11 Grammar Mistakes That Make You Sound Like a Pompous Jerk

Getting Started, PR Updates

11 Grammar Mistakes That Make You Sound Like a Pompous Jerk

Jul 8, 2014 | Getting Started, PR Updates

11 Grammar Mistakes That Make You Sound Like a Pompous Jerk

Jul 8, 2014 | Getting Started, PR Updates

Avoid being the emperor with no clothes

Avoid being the emperor with no clothes

I’m a firm believer that rules are meant to be broken, and stringent members of the grammar police tend to be an annoying bunch. But truly bad grammar can diminish your reputation, make you appear careless, and cost you money through lost opportunities. While the Internet is awash with blog posts on avoiding basic grammar mistakes that “make you look dumb,” perhaps the most grating errors are those that come with a side of pomposity.

These days, a more conversational style of writing is often preferred, and the only thing worse than a grammar mistake is one that gives the impression you’re trying too hard. Avoid the grammar equivalent of the Emperor’s New Clothes by steering clear of the following grandiloquent errors:

1. A or An historic occasion?
This one is surprisingly common. The article “an” appears before words that begin with a vowel sound, and while there are many words that begin with a silent “H” (e.g., honor, hour, etc.), “historic” is not one of them. Politicians are fond of marking “an historic occasion” in their speeches, and they are wrong.

Correct: “It is an honor to speak to you to mark a historic milestone in our company’s history.”

2. Throw out the verbiage
Verbiage, often misspelled verbage, is often used as a fancy synonym for “wording” (e.g., “please help me with the verbiage of this statement”). In fact, the primary definition of verbiage is “a profusion of words usually of little or obscure content.” It means wordiness – something PR pros surely try to avoid! There is a secondary definition for verbiage that means phrasing or diction, but because of the primary definition most grammar guides suggest avoiding its use for that meaning.

3. Which instead of that
I once had a client contact tell me she didn’t like the word “that” – she felt the word “which” sounded more professional in all instances, and asked me to make this universal substitution. After I recovered from the shock, I was forced to awkwardly explain why I felt proper grammar was a better choice.

“That” is used for essential clauses, while “which” is used for non-essential (also called restrictive and non-restrictive). For example, in item #1 above we state “The article ‘an’ appears before words that begin with a vowel sound” – this is a complete thought, and substituting “which” for “that” would be inappropriate. Quick cheat: “which” often follows a comma.

4. In regards to
In attempts to sound formal, some employ the phrase “in regards to,” such asin regards to your last email.
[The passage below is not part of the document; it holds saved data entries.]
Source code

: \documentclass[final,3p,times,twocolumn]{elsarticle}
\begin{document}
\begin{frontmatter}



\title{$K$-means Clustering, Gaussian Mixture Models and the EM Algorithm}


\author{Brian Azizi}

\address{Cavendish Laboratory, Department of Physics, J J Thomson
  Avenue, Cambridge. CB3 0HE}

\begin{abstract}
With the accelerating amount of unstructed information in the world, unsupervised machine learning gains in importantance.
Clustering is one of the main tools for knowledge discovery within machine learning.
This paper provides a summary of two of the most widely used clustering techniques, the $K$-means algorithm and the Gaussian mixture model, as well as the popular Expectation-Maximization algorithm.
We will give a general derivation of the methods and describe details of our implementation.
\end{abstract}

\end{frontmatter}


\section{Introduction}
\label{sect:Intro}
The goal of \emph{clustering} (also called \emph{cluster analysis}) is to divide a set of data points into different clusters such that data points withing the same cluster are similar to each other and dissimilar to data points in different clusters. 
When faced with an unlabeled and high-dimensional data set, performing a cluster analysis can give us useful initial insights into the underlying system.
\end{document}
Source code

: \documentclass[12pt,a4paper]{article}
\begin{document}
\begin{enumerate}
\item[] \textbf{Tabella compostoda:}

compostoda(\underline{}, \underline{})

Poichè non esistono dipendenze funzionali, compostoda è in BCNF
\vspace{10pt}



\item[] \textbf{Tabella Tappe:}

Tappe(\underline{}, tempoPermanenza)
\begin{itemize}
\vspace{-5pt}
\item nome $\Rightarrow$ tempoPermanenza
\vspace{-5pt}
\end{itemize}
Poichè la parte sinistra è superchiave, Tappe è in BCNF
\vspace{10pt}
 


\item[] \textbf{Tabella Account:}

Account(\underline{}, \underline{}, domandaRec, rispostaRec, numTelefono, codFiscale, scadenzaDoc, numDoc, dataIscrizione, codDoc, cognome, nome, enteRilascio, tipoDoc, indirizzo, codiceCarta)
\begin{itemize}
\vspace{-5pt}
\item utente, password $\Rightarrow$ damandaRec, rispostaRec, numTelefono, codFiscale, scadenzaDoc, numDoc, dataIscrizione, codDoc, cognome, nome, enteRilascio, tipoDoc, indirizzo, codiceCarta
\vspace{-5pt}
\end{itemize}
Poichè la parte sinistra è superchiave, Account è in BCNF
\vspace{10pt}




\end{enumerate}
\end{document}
The correct use is “in regard to,” but an even better option is to opt for plain language and say “regarding,” “about” or “concerning” instead.

5. Misuse of “whom”
It seems some people believe using “whom” whenever possible makes them sound smart. Of course, there are only certain instances when “whom” should be used over “who” – and not knowing the difference can sound like nails on a chalkboard to your audience.

“Whom” is only used when you are referring to the object of a clause, as opposed to the subject. If you struggle with this one, check out Grammar Girl’s “trick” for keeping who vs. whom straight.
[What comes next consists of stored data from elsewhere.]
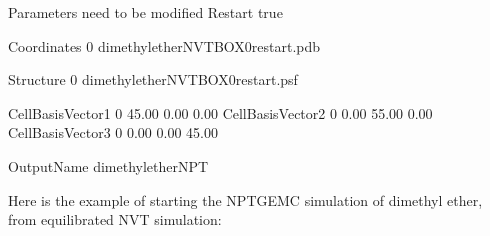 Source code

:\documentclass[letterpaper,10pt,english]{sphinxmanual}
\begin{document}
\begin{sphinxVerbatim}[commandchars=\\\{\}]
\PYGZsh{}\PYGZsh{}\PYGZsh{}\PYGZsh{}\PYGZsh{}\PYGZsh{}\PYGZsh{}\PYGZsh{}\PYGZsh{}\PYGZsh{}\PYGZsh{}\PYGZsh{}\PYGZsh{}\PYGZsh{}\PYGZsh{}\PYGZsh{}\PYGZsh{}\PYGZsh{}\PYGZsh{}\PYGZsh{}\PYGZsh{}\PYGZsh{}\PYGZsh{}\PYGZsh{}\PYGZsh{}\PYGZsh{}\PYGZsh{}\PYGZsh{}\PYGZsh{}\PYGZsh{}\PYGZsh{}\PYGZsh{}\PYGZsh{}\PYGZsh{}\PYGZsh{}\PYGZsh{}\PYGZsh{}\PYGZsh{}\PYGZsh{}\PYGZsh{}\PYGZsh{}\PYGZsh{}\PYGZsh{}\PYGZsh{}\PYGZsh{}\PYGZsh{}\PYGZsh{}\PYGZsh{}\PYGZsh{}\PYGZsh{}\PYGZsh{}\PYGZsh{}\PYGZsh{}\PYGZsh{}\PYGZsh{}\PYGZsh{}
\PYGZsh{} Parameters need to be modified
\PYGZsh{}\PYGZsh{}\PYGZsh{}\PYGZsh{}\PYGZsh{}\PYGZsh{}\PYGZsh{}\PYGZsh{}\PYGZsh{}\PYGZsh{}\PYGZsh{}\PYGZsh{}\PYGZsh{}\PYGZsh{}\PYGZsh{}\PYGZsh{}\PYGZsh{}\PYGZsh{}\PYGZsh{}\PYGZsh{}\PYGZsh{}\PYGZsh{}\PYGZsh{}\PYGZsh{}\PYGZsh{}\PYGZsh{}\PYGZsh{}\PYGZsh{}\PYGZsh{}\PYGZsh{}\PYGZsh{}\PYGZsh{}\PYGZsh{}\PYGZsh{}\PYGZsh{}\PYGZsh{}\PYGZsh{}\PYGZsh{}\PYGZsh{}\PYGZsh{}\PYGZsh{}\PYGZsh{}\PYGZsh{}\PYGZsh{}\PYGZsh{}\PYGZsh{}\PYGZsh{}\PYGZsh{}\PYGZsh{}\PYGZsh{}\PYGZsh{}\PYGZsh{}\PYGZsh{}\PYGZsh{}\PYGZsh{}\PYGZsh{}
Restart         true

Coordinates     0   dimethylether\PYGZus{}NVT\PYGZus{}BOX\PYGZus{}0\PYGZus{}restart.pdb

Structure       0   dimethylether\PYGZus{}NVT\PYGZus{}BOX\PYGZus{}0\PYGZus{}restart.psf

\PYGZsh{}CellBasisVector1   0       45.00   0.00    0.00
\PYGZsh{}CellBasisVector2   0       0.00    55.00   0.00
\PYGZsh{}CellBasisVector3   0       0.00    0.00    45.00

OutputName          dimethylether\PYGZus{}NPT
\end{sphinxVerbatim}

\sphinxAtStartPar
Here is the example of starting the NPT\sphinxhyphen{}GEMC simulation of dimethyl ether, from equilibrated NVT simulation:
\end{document}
When stated correctly, “whom” is often used to avoid ending a sentence with a preposition. But even though this is proper, consider whether an alternate sentence structure would work better. “To whom shall I send the email?” is grammatically correct, but sounds a bit flowery to the modern ear.

6. Using e.g. and i.e. interchangeably

“E.g.” and “i.e.” are abbreviations for Latin terms, and – though often used similarly – do not mean the same thing. “E.g.” means “for example,” while “i.e.” means “that is.” For example: “We will be targeting relevant bloggers (e.g., Joe Jones, Sue Smith, etc.) as part of our outreach, as well as traditional outlets (i.e., broadcast news and print publications).”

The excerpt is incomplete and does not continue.